▶ _Records_
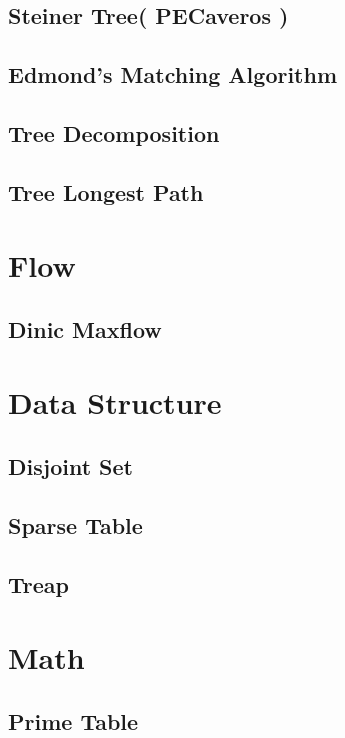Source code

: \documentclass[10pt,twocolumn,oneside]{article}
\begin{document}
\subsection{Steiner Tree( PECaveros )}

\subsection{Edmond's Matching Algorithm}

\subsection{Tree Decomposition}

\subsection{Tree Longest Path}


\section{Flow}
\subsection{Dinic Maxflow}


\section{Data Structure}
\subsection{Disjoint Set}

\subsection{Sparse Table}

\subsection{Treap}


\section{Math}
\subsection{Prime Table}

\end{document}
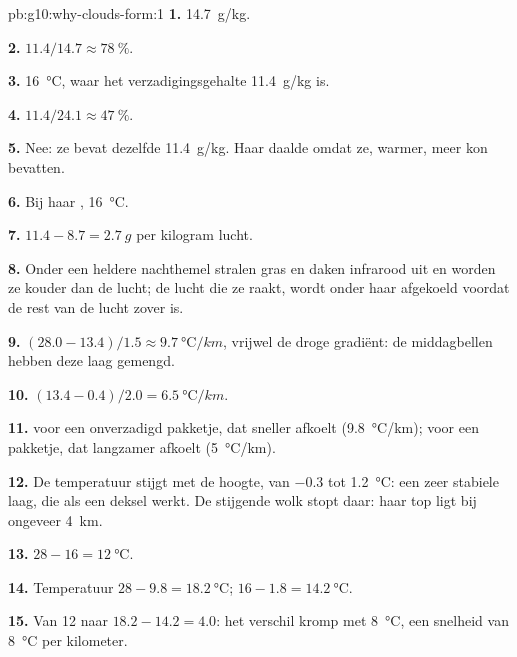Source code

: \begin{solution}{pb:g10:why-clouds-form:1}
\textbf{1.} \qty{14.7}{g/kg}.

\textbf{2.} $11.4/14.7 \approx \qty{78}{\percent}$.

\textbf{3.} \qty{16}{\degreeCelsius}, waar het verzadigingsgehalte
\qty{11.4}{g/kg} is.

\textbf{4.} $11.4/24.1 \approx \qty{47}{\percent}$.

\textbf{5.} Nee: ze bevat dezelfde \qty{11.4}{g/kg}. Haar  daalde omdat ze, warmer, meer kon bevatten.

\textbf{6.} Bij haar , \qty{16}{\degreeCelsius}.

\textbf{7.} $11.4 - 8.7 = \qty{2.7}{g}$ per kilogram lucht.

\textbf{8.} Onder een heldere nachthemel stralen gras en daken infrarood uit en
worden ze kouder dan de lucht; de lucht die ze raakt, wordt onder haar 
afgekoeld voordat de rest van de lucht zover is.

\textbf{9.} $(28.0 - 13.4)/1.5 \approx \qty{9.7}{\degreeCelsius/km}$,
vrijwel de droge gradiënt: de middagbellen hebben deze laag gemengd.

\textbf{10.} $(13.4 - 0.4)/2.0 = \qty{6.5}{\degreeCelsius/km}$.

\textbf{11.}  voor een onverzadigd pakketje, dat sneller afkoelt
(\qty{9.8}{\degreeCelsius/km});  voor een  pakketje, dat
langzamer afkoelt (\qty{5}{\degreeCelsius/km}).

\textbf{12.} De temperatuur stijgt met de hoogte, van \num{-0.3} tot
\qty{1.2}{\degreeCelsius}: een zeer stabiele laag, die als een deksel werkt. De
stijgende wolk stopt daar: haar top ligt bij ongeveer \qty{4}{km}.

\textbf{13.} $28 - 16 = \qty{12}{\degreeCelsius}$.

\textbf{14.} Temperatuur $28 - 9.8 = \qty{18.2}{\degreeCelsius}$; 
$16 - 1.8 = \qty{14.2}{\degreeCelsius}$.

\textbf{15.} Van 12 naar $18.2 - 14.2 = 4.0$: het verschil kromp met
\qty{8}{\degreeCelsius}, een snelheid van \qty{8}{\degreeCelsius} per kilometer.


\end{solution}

▶ _Task requirements_
Every record should come back exactly as it is, though none of the pictures should.

▶ _Final answer_
Source code

: \documentclass[10pt,twocolumn,oneside]{article}
\begin{document}
\subsection{Steiner Tree( PECaveros )}

\subsection{Edmond's Matching Algorithm}

\subsection{Tree Decomposition}

\subsection{Tree Longest Path}


\section{Flow}
\subsection{Dinic Maxflow}


\section{Data Structure}
\subsection{Disjoint Set}

\subsection{Sparse Table}

\subsection{Treap}


\section{Math}
\subsection{Prime Table}

\end{document}
Source code

: \begin{solution}{pb:g10:why-clouds-form:1}
\textbf{1.} \qty{14.7}{g/kg}.

\textbf{2.} $11.4/14.7 \approx \qty{78}{\percent}$.

\textbf{3.} \qty{16}{\degreeCelsius}, waar het verzadigingsgehalte
\qty{11.4}{g/kg} is.

\textbf{4.} $11.4/24.1 \approx \qty{47}{\percent}$.

\textbf{5.} Nee: ze bevat dezelfde \qty{11.4}{g/kg}. Haar  daalde omdat ze, warmer, meer kon bevatten.

\textbf{6.} Bij haar , \qty{16}{\degreeCelsius}.

\textbf{7.} $11.4 - 8.7 = \qty{2.7}{g}$ per kilogram lucht.

\textbf{8.} Onder een heldere nachthemel stralen gras en daken infrarood uit en
worden ze kouder dan de lucht; de lucht die ze raakt, wordt onder haar 
afgekoeld voordat de rest van de lucht zover is.

\textbf{9.} $(28.0 - 13.4)/1.5 \approx \qty{9.7}{\degreeCelsius/km}$,
vrijwel de droge gradiënt: de middagbellen hebben deze laag gemengd.

\textbf{10.} $(13.4 - 0.4)/2.0 = \qty{6.5}{\degreeCelsius/km}$.

\textbf{11.}  voor een onverzadigd pakketje, dat sneller afkoelt
(\qty{9.8}{\degreeCelsius/km});  voor een  pakketje, dat
langzamer afkoelt (\qty{5}{\degreeCelsius/km}).

\textbf{12.} De temperatuur stijgt met de hoogte, van \num{-0.3} tot
\qty{1.2}{\degreeCelsius}: een zeer stabiele laag, die als een deksel werkt. De
stijgende wolk stopt daar: haar top ligt bij ongeveer \qty{4}{km}.

\textbf{13.} $28 - 16 = \qty{12}{\degreeCelsius}$.

\textbf{14.} Temperatuur $28 - 9.8 = \qty{18.2}{\degreeCelsius}$; 
$16 - 1.8 = \qty{14.2}{\degreeCelsius}$.

\textbf{15.} Van 12 naar $18.2 - 14.2 = 4.0$: het verschil kromp met
\qty{8}{\degreeCelsius}, een snelheid van \qty{8}{\degreeCelsius} per kilometer.


\end{solution}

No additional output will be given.